Directions → Transcribe each line below word for word.

Data extracts →
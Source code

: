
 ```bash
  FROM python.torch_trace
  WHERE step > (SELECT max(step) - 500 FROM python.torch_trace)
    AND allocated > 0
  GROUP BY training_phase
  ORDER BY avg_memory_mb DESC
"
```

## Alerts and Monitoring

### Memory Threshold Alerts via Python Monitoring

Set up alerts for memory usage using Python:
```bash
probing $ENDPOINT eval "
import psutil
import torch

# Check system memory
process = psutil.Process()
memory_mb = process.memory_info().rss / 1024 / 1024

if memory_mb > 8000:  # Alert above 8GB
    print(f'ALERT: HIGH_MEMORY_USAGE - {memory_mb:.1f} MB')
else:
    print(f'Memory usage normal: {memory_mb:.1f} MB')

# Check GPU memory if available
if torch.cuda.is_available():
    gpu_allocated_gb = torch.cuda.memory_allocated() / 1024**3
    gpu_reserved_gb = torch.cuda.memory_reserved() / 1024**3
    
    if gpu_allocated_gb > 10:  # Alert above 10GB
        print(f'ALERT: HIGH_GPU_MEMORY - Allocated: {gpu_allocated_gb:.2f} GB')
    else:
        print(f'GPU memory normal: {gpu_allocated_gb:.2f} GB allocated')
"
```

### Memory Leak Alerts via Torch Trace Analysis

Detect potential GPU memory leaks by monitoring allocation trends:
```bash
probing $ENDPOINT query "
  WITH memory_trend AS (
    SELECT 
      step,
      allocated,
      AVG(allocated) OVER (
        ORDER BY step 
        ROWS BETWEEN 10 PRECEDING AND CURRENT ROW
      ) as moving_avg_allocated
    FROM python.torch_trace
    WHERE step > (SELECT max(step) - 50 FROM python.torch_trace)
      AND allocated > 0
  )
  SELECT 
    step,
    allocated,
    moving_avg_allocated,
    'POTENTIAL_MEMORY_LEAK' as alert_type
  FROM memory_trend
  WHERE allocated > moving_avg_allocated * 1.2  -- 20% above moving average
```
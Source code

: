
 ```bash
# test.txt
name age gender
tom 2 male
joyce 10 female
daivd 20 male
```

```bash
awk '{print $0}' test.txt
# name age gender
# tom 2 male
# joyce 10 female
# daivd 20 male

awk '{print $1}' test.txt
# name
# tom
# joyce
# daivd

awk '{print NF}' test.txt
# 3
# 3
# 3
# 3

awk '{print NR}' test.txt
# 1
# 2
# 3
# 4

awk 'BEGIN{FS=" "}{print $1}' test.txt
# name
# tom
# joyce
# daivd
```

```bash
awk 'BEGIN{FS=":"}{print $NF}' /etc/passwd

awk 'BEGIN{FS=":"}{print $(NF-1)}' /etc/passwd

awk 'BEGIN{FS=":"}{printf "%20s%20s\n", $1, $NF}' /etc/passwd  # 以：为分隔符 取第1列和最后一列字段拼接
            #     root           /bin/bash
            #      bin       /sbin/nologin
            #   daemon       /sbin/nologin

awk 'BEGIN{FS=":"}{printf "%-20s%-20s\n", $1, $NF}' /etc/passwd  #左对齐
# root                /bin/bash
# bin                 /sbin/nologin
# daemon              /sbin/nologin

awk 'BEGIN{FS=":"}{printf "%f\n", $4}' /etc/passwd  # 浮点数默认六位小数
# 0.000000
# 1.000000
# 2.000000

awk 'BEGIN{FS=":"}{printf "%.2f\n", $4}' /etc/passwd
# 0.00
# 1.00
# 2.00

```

Solution to the problem →
Source code

:
 ```bash
  FROM python.torch_trace
  WHERE step > (SELECT max(step) - 500 FROM python.torch_trace)
    AND allocated > 0
  GROUP BY training_phase
  ORDER BY avg_memory_mb DESC
"
```

## Alerts and Monitoring

### Memory Threshold Alerts via Python Monitoring

Set up alerts for memory usage using Python:
```bash
probing $ENDPOINT eval "
import psutil
import torch

# Check system memory
process = psutil.Process()
memory_mb = process.memory_info().rss / 1024 / 1024

if memory_mb > 8000:  # Alert above 8GB
    print(f'ALERT: HIGH_MEMORY_USAGE - {memory_mb:.1f} MB')
else:
    print(f'Memory usage normal: {memory_mb:.1f} MB')

# Check GPU memory if available
if torch.cuda.is_available():
    gpu_allocated_gb = torch.cuda.memory_allocated() / 1024**3
    gpu_reserved_gb = torch.cuda.memory_reserved() / 1024**3
    
    if gpu_allocated_gb > 10:  # Alert above 10GB
        print(f'ALERT: HIGH_GPU_MEMORY - Allocated: {gpu_allocated_gb:.2f} GB')
    else:
        print(f'GPU memory normal: {gpu_allocated_gb:.2f} GB allocated')
"
```

### Memory Leak Alerts via Torch Trace Analysis

Detect potential GPU memory leaks by monitoring allocation trends:
```bash
probing $ENDPOINT query "
  WITH memory_trend AS (
    SELECT 
      step,
      allocated,
      AVG(allocated) OVER (
        ORDER BY step 
        ROWS BETWEEN 10 PRECEDING AND CURRENT ROW
      ) as moving_avg_allocated
    FROM python.torch_trace
    WHERE step > (SELECT max(step) - 50 FROM python.torch_trace)
      AND allocated > 0
  )
  SELECT 
    step,
    allocated,
    moving_avg_allocated,
    'POTENTIAL_MEMORY_LEAK' as alert_type
  FROM memory_trend
  WHERE allocated > moving_avg_allocated * 1.2  -- 20% above moving average
```
Source code

:
 ```bash
# test.txt
name age gender
tom 2 male
joyce 10 female
daivd 20 male
```

```bash
awk '{print $0}' test.txt
# name age gender
# tom 2 male
# joyce 10 female
# daivd 20 male

awk '{print $1}' test.txt
# name
# tom
# joyce
# daivd

awk '{print NF}' test.txt
# 3
# 3
# 3
# 3

awk '{print NR}' test.txt
# 1
# 2
# 3
# 4

awk 'BEGIN{FS=" "}{print $1}' test.txt
# name
# tom
# joyce
# daivd
```

```bash
awk 'BEGIN{FS=":"}{print $NF}' /etc/passwd

awk 'BEGIN{FS=":"}{print $(NF-1)}' /etc/passwd

awk 'BEGIN{FS=":"}{printf "%20s%20s\n", $1, $NF}' /etc/passwd  # 以：为分隔符 取第1列和最后一列字段拼接
            #     root           /bin/bash
            #      bin       /sbin/nologin
            #   daemon       /sbin/nologin

awk 'BEGIN{FS=":"}{printf "%-20s%-20s\n", $1, $NF}' /etc/passwd  #左对齐
# root                /bin/bash
# bin                 /sbin/nologin
# daemon              /sbin/nologin

awk 'BEGIN{FS=":"}{printf "%f\n", $4}' /etc/passwd  # 浮点数默认六位小数
# 0.000000
# 1.000000
# 2.000000

awk 'BEGIN{FS=":"}{printf "%.2f\n", $4}' /etc/passwd
# 0.00
# 1.00
# 2.00

```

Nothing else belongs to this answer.